School of Medicine, University of Nottingham, Nottingham, UK.
School of Psychology, University of Lincoln, Lincoln, UK.
Disabil Rehabil. 2021 Nov;43(22):3135-3146. doi: 10.1080/09638288.2020.1734105. Epub 2020 Mar 14.
To provide an overview of the experiences and needs of patients adjusting to life after receiving a diagnosis of secondary progressive multiple sclerosis (SPMS).
We conducted a meta-ethnographic synthesis of qualitative studies on the experiences of transition to SPMS, based on a systematic literature search of CINAHL, PsycINFO, Embase, MEDLINE, and Web of Science. Identified studies were quality-appraised using a critical appraisal checklist, and individual findings synthesised inductively.
The synthesis included 12 articles with 144 people with SPMS. Adjusting to SPMS transition encompassed a variety of reactions and coping strategies. Successful adjustment was associated with accepting and adapting coping strategies, and availability of social support and relationships. Clinical services increased uncertainty around adjustment where patients felt clinicians were not transparent with them about their changing diagnosis.

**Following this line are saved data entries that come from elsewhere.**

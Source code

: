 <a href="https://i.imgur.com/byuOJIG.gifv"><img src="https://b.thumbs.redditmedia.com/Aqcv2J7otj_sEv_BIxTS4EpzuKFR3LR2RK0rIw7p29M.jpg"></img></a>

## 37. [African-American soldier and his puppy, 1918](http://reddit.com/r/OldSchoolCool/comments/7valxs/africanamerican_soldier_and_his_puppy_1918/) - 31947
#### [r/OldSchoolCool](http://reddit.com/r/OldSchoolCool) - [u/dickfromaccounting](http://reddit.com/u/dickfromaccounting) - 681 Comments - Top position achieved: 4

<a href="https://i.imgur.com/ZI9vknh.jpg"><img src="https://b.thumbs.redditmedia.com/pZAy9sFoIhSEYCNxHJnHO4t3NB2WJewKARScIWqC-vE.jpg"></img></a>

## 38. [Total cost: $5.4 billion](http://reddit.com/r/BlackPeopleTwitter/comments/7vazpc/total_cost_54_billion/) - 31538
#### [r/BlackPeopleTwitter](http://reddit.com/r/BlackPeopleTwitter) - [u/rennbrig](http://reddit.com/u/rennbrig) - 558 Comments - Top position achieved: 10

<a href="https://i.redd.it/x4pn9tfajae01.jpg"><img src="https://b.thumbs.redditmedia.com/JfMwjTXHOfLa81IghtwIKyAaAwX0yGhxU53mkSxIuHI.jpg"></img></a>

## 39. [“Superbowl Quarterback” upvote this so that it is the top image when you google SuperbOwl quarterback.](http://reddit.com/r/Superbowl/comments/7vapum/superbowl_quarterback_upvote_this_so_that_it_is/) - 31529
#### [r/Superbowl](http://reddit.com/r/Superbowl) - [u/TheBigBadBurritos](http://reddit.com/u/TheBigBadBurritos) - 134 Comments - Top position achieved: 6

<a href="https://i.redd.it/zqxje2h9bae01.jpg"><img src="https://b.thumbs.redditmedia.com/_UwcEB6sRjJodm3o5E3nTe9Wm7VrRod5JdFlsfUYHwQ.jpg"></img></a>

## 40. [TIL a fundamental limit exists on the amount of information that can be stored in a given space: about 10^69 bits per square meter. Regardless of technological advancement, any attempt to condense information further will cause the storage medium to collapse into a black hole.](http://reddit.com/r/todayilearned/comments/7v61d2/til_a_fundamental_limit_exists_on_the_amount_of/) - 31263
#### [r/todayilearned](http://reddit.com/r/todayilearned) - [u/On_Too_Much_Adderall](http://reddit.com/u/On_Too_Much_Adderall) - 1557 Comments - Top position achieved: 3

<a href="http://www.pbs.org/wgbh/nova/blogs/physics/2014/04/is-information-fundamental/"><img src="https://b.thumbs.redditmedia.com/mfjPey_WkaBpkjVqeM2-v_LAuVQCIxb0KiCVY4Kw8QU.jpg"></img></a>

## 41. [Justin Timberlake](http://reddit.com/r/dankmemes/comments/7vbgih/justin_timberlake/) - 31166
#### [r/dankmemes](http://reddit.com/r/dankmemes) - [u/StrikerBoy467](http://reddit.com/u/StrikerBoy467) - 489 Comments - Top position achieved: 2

People adjust to SPMS in different ways, with the success of adjustment influenced by a patient's primary coping mechanism. Coping mechanisms are determined by pre-existing individual differences, alongside engagement with, and quality of, social support networks and activities. Services should ensure that people are provided with informational support about their illness progression, and emotional support concerning coping strategies, social networks, and physical activity, as these are key determinants of successful adjustment.IMPLICATIONS FOR REHABILITATIONAdjusting to secondary progressive multiple sclerosis is a difficult and stressful time for patients.Coping strategies patients use, their support network and their activity levels are key determinants of successful adjustment.Clinicians should be open with patients about their assessment of their changing diagnosis, rather than trying to avoid upsetting the patient by withholding information.Clinical services should be proactive in supporting patients during adjustment with learning positive coping strategies, and maintaining or increasing social relationships and activity levels.
概述患者在被诊断为继发进展型多发性硬化症(SPMS)后适应生活的经验和需求。
我们对关于 SPMS 过渡体验的定性研究进行了元人种学综合分析,基于对 CINAHL、PsycINFO、Embase、MEDLINE 和 Web of Science 的系统文献检索。使用批判性评价检查表对确定的研究进行质量评价,并对个体发现进行归纳综合。
综合分析纳入了 12 篇文章,共 144 名 SPMS 患者。适应 SPMS 过渡包括各种反应和应对策略。成功调整与接受和适应应对策略以及社会支持和关系的可用性有关。临床服务增加了调整的不确定性,患者感到临床医生对他们不断变化的诊断不透明。
人们以不同的方式适应 SPMS,调整的成功受患者主要应对机制的影响。应对机制取决于个体差异以及与社会支持网络和活动的参与度和质量。服务机构应确保向患者提供有关疾病进展的信息支持,以及有关应对策略、社交网络和身体活动的情感支持,因为这些是成功调整的关键决定因素。
适应继发进展型多发性硬化症对患者来说是一个困难和有压力的时期。患者使用的应对策略、支持网络和活动水平是成功调整的关键决定因素。临床医生应与患者坦诚相待,告知他们对患者病情变化的评估,而不是试图通过隐瞒信息来避免让患者感到不安。临床服务机构应积极支持患者在调整期间学习积极的应对策略,维持或增加社交关系和活动水平。